Richard Kevan Gosper, AO (born 19 December 1933) is an Australian former athlete who mainly competed in the 400 metres. He was formerly a Vice President of the International Olympic Committee, and combined Chairman and CEO of Shell Australia.

1956 Summer Olympics
Gosper competed for Australia in the 1956 Summer Olympics held in Melbourne, Australia, where he won the silver medal in the 4 × 400 metre relay with his teammates Graham Gipson, Leon Gregory and David Lean.

International Olympic Committee
Gosper was nominated to the International Olympic Committee in 1977; was a vice president of the Sydney Organising Committee for the Olympic Games (SOCOG). He was chief of the IOC Press Commission, deputy chairman of the IOC Co-ordination Commission for the Beijing 2008 Olympic Games, chairman of Olympic Games Knowledge Services and president of the Oceania National Olympic Committees. He was inaugural chairman of the Australian Institute of Sport 1980–85, and president of the Australian Olympic Committee 1985–1990 and continues to serve on its executive board.

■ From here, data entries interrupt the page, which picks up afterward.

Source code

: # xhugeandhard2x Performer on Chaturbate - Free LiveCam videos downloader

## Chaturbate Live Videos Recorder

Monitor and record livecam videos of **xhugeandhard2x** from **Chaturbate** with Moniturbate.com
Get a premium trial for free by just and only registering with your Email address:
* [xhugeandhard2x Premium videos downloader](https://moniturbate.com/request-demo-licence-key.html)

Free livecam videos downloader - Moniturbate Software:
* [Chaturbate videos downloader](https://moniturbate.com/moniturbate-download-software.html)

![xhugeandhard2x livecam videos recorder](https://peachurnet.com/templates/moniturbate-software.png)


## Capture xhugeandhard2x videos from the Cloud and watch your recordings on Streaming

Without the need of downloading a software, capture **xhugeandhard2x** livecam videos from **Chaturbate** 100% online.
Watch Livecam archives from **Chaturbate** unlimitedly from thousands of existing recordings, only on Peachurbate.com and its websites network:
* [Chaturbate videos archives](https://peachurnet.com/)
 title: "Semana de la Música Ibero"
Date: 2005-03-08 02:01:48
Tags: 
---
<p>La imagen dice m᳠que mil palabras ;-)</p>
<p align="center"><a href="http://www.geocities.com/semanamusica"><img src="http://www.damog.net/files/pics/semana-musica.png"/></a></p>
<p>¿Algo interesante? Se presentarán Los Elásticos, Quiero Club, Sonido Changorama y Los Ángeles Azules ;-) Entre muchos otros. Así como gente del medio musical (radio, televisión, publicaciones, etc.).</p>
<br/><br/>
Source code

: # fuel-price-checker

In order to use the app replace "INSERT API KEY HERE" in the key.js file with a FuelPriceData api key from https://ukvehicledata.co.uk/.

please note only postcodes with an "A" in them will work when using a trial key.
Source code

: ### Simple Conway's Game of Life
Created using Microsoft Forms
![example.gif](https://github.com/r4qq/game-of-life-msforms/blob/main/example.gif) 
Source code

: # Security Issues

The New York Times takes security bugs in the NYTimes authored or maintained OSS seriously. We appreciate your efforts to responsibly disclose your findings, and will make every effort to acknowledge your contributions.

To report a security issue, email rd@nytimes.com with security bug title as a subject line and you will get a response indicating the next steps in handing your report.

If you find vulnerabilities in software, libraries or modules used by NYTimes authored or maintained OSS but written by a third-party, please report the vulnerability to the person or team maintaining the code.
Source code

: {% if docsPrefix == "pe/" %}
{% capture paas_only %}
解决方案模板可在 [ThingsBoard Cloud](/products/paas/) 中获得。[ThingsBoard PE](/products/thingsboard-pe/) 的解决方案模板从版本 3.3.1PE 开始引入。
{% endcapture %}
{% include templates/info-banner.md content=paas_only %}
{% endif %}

From 1980 to 1993 Gosper was chairman and chief executive of Shell Australia in Melbourne, and later head of Shell Asia Pacific operations out of London. The other positions he has held include being chief commissioner of the City of Melbourne and chairman of the National Australia Day Council. He was a director of a number of Australian companies, including Crown Resorts, Visy and Lion Nathan.

His autobiography, An Olympic Life, was published in March 2000.

In May 2000, Gosper was criticized after his daughter Sophie was made the first Australian torchbearer in a late change over the previously selected Greek-Australian Yianna Souleles. At age 11, Sophie Gosper was too young by one year to carry the torch in Australia, but was invited by the Hellenic Olympic Committee to be the second carrier of the Olympic flame in Greece. Gosper apologized days later due to public outrage, though he insisted he was not involved in the decision.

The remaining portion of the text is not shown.